Pro Forma Financial Information
The following table presents unaudited consolidated pro forma information as if the acquisition of Fox had occurred on January 1, 2022. The information presented below is for illustrative purposes only and is not necessarily indicative of results that would have been achieved if the acquisition had actually occurred as of the beginning of such years or results which may be achieved in the future.
Year Ended December 31,
(in thousands) 2023 2022
Revenues $ 3,102,186  $ 2,817,629 
Net income 424,735  358,930 
The pro forma financial information above adjusts for the effects of material business combination items, including the alignment of accounting policies, the effect of fair value adjustments including the amortization of acquired intangible assets, interest expense related to the incremental borrowings under the Credit Agreement, and income tax effects as if Fox had been part of Rollins since January 1, 2022.
Other 2023 Acquisitions
The Company made 23 other acquisitions during 2023. The aggregate preliminary values of major classes of assets acquired and liabilities assumed recorded at the dates of acquisition, as adjusted during the valuation period, are included in the reconciliation of the total preliminary consideration as follows (in thousands):
2023
Cash $ 531 
Accounts receivable, net 1,190 
Materials and supplies 592 
Other current assets 198 
Equipment and property 5,002 
Goodwill 37,319 
Customer contracts 31,996 
Trademarks & tradenames 1,457 
Other intangible assets 2,357 
Current liabilities (1,462)
Other assets and liabilities, net (2,472)

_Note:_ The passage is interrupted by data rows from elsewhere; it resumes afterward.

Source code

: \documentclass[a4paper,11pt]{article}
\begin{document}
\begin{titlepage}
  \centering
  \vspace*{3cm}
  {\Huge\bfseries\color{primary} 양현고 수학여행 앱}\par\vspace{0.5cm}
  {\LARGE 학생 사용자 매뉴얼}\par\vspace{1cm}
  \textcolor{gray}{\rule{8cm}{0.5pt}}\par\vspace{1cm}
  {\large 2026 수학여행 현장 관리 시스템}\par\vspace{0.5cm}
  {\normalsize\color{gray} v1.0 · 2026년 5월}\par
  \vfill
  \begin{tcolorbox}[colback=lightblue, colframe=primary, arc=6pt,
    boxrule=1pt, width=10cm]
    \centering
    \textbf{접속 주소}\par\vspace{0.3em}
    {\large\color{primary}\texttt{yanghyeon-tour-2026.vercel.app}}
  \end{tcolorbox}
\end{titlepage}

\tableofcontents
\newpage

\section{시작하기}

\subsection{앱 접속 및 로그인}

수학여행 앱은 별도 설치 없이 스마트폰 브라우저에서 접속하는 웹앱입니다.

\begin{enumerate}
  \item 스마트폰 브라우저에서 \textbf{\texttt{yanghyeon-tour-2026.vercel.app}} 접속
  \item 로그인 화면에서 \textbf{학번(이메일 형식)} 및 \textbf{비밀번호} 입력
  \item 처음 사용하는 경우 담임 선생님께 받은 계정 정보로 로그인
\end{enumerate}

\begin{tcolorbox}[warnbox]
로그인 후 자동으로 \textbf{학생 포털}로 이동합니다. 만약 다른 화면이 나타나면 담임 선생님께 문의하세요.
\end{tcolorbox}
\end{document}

Assets acquired and liabilities assumed $ 76,708 
Included in the total consideration of $76.7 million are acquisition holdback liabilities of $7.8 million.

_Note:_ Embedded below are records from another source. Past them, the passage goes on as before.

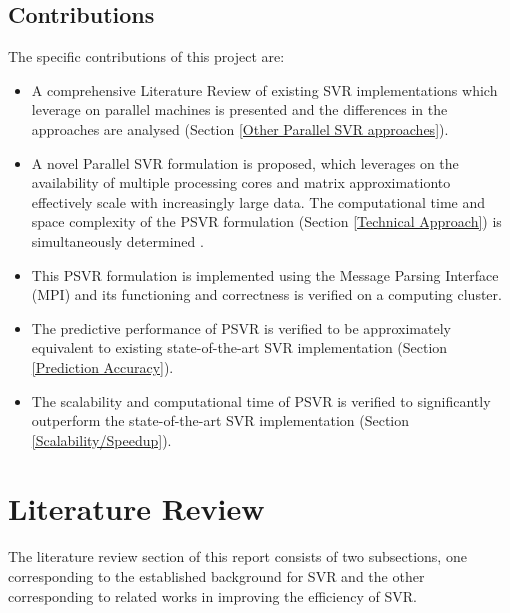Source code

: \documentclass[12pt]{article}
\begin{document}
\subsection{Contributions}
The specific contributions of this project are:
\begin{itemize}
\item A comprehensive Literature Review of existing SVR implementations which leverage on parallel machines is presented and the differences in the approaches are analysed (Section \ref{Other Parallel SVR approaches}).
\item A novel Parallel SVR formulation is proposed, which leverages on the availability of multiple processing cores and matrix approximation\footnotemark to effectively scale with increasingly large data. The computational time and space complexity of the PSVR formulation (Section \ref{Technical Approach}) is simultaneously  determined .
\item This PSVR formulation is implemented using the Message Parsing Interface (MPI) and its functioning and correctness is verified on a computing cluster.
\item The predictive performance of PSVR is verified to be approximately equivalent to existing state-of-the-art SVR implementation (Section \ref{Prediction Accuracy}).
\item The scalability and computational time of PSVR is verified to significantly outperform the state-of-the-art SVR implementation (Section \ref{Scalability/Speedup}).
\end{itemize}

\cleardoublepage
\section{Literature Review}
The literature review section of this report consists of two subsections, one corresponding to the established background for SVR and the other corresponding to related works in improving the efficiency of SVR.
\end{document}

Goodwill from these acquisitions represents the excess of the purchase price over the fair value of net assets of businesses acquired. The factors contributing to the amount of goodwill are based on strategic and synergistic benefits that are expected to be realized. A majority of the recognized goodwill is expected to be deductible for tax purposes. Valuations of certain assets and liabilities, including intangible assets and goodwill, as of the acquisition date have not been finalized at this time and are provisional.
2022 Acquisitions
The Company made 31 acquisitions during 2022. The aggregate values of major classes of assets acquired and liabilities assumed recorded at the dates of acquisition, as adjusted during the valuation period, are included in the reconciliation of the total consideration as follows (in thousands):
2022
Cash $  
Accounts receivable, net 3,736 
Materials and supplies 529 
Other current assets  
Equipment and property 6,741 
Goodwill 64,997 
Customer contracts 49,871 
Trademarks & tradenames 5,615 
Other intangible assets 1,538 
Current liabilities (4,853)
Other assets and liabilities, net (1,948)
Assets acquired and liabilities assumed $ 126,226 
Included in the total consideration of $126.2 million are acquisition holdback liabilities of $10.2 million. The Company also made a final payment of $3.1 million for a 2021 acquisition in 2022.
Goodwill from these acquisitions represents the excess of the purchase price over the fair value of net assets of businesses acquired. The factors contributing to the amount of goodwill are based on strategic and synergistic benefits that are expected to be realized. The recognized goodwill is expected to be deductible for tax purposes.